As state officials work through the budget process, one thing has become abundantly clear — Maine has a government it can no longer afford.

This leaves us three options: increase taxes, cut programs or figure out a way to make our existing programs more efficient.

Tax increases are not an option — Mainers already suffer under one of the highest tax burdens in the nation.

In order to reduce the severity of the inevitable cuts, we must look closer at the efficiency of our programs and try to make sure we are making the most of every tax dollar we spend.

We’ve started this process by opening the lid on the Maine Turnpike Authority, Maine Green Energy Alliance and the Department of Health and Human Services, and so far it seems we’ve got our work cut out for us.

The Legislature’s Government Oversight Committee is reviewing the practices of the Maine Turnpike Authority, and what it has discovered so far is alarming.

The committee has learned that the MTA has been donating tens of thousands of dollars to various organizations in an effort to build its public profile, and it has spent more than $157,000 in gift certificates to luxury hotel chains.

MTA officials informed the committee that they are unable to account for the gift certificate spending, prompting the resignation of MTA Executive Director Paul Violette after 23 years on the job.

Violette was replaced by Peter Mills, a longtime Republican senator, and the new leadership already has started to make big changes. Mills has ended the policy of using paid lobbyists, a measure that will save tens of thousands of dollars each year, and also canceled this year’s turnpike banquet, saving another $19,000.

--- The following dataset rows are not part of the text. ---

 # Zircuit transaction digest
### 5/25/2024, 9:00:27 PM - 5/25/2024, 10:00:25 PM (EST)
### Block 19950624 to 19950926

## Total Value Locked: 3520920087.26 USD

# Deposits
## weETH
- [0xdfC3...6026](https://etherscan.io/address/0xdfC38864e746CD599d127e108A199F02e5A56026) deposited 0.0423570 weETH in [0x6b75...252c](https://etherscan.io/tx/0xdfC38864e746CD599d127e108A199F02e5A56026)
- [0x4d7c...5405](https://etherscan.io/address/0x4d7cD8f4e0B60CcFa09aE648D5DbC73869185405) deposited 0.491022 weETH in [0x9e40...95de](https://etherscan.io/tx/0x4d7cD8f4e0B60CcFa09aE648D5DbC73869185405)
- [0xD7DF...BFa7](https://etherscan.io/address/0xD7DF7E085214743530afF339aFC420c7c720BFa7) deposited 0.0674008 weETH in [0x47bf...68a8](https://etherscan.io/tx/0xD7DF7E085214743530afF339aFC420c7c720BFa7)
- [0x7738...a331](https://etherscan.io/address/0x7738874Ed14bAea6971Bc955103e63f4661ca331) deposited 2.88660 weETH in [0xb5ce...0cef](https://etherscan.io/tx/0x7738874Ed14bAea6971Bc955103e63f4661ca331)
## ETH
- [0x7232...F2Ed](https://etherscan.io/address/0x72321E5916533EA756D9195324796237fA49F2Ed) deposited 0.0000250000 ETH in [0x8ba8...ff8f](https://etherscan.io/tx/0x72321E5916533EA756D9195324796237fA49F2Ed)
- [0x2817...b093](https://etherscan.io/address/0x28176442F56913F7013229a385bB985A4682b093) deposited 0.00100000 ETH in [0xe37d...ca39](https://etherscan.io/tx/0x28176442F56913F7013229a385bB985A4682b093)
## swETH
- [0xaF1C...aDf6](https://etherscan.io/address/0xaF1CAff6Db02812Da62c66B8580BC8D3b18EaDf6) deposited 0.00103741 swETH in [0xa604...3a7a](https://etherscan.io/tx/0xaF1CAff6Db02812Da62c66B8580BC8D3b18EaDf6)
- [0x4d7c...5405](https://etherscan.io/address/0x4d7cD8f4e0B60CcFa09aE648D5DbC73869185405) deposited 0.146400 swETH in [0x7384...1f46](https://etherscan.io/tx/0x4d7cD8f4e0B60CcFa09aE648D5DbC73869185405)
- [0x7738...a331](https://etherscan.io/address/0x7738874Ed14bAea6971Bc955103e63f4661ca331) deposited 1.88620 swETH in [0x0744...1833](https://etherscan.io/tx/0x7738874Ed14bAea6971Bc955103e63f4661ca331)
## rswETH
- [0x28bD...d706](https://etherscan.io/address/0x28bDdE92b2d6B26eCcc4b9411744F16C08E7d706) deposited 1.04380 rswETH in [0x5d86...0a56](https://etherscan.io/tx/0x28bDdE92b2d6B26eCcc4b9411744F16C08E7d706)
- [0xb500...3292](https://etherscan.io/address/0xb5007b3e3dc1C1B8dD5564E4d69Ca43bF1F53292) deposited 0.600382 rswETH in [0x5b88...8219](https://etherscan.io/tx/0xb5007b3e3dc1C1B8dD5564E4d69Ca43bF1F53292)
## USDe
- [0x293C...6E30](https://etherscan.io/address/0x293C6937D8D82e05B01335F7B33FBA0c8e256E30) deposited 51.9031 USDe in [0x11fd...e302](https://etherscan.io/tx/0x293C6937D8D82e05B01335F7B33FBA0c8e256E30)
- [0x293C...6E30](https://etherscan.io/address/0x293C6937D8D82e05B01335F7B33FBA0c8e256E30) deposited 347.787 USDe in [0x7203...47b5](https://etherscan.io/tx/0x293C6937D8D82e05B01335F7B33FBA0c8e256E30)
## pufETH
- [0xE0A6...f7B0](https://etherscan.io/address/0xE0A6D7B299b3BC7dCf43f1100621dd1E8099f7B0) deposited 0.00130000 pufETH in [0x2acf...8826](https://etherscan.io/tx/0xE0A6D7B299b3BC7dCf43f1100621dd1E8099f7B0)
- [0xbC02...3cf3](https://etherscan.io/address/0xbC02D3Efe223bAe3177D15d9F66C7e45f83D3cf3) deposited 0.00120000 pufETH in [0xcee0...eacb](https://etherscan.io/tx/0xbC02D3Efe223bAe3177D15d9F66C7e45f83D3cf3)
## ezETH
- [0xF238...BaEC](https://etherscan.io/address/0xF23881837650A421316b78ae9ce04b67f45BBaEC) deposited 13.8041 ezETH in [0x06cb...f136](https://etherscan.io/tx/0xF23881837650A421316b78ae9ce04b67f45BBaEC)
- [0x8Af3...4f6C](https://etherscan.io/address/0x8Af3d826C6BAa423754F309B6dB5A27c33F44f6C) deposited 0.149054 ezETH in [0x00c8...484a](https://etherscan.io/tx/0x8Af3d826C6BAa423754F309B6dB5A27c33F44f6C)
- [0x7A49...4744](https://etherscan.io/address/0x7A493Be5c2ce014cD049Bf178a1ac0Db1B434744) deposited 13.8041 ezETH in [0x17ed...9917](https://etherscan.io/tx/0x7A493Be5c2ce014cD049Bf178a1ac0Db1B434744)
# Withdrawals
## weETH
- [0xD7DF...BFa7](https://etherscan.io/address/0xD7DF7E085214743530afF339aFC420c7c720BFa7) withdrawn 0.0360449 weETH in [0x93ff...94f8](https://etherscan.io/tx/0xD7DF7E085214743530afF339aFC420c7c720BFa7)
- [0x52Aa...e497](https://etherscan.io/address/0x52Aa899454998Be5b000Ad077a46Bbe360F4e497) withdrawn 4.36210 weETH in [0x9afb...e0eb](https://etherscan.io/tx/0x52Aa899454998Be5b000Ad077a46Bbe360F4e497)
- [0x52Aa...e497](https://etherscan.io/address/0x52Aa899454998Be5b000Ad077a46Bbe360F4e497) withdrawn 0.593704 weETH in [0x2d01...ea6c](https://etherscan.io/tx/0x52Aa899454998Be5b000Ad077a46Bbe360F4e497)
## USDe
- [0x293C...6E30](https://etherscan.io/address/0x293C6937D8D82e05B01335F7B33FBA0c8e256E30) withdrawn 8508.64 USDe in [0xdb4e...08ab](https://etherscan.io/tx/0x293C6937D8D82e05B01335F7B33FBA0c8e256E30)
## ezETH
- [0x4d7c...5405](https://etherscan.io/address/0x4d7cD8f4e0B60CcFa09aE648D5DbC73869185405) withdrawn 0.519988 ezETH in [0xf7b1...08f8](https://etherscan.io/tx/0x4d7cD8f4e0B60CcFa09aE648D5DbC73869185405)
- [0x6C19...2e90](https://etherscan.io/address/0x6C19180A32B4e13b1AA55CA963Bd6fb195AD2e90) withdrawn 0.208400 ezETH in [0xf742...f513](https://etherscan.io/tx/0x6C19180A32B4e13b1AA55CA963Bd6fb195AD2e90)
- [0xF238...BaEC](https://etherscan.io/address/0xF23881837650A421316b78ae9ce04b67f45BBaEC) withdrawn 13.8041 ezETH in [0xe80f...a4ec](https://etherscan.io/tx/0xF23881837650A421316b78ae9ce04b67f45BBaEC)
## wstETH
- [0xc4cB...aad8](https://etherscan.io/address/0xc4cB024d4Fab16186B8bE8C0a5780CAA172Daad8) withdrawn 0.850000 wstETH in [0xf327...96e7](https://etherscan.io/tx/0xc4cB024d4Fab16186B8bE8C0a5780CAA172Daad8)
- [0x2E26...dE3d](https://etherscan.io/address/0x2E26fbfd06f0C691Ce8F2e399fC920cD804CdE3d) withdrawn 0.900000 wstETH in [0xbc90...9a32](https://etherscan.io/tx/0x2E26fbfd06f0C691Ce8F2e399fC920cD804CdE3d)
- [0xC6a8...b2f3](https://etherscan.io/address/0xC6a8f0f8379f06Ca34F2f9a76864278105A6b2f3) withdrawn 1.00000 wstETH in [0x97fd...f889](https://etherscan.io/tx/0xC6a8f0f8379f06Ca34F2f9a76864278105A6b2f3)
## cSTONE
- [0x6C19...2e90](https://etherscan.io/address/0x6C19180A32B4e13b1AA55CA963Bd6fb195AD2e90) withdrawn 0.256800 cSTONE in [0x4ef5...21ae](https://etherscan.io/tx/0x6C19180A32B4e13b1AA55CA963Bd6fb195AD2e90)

Many questions still loom about the MTA’s use of public funds, but the work done so far by both Mills and the Government Oversight Committee has forced a distinct change in operating practices that will save Mainers hundreds of thousands of dollars in the years ahead.

The Energy, Utilities and Technology Committee also has been working hard to safeguard taxpayer funds. Its review of the Maine Green Energy Alliance, an endeavor funded by a $1.1 million federal grant administered through Efficiency Maine, has revealed a disturbing lack of productivity, as well as a questionable pattern of spending.

The MGEA was contracted to perform 1,000 energy audits on Maine homes, but completed only 50, while burning through hundreds of thousands of taxpayer dollars.

Committee review also revealed that the MGEA spent much of its funding on Democrat legislators and candidates, and that Democratic Party voter lists were used as part of its efforts. Documents gathered at the committee’s request showed MGEA officials used Democratic Party headquarters as a meeting place.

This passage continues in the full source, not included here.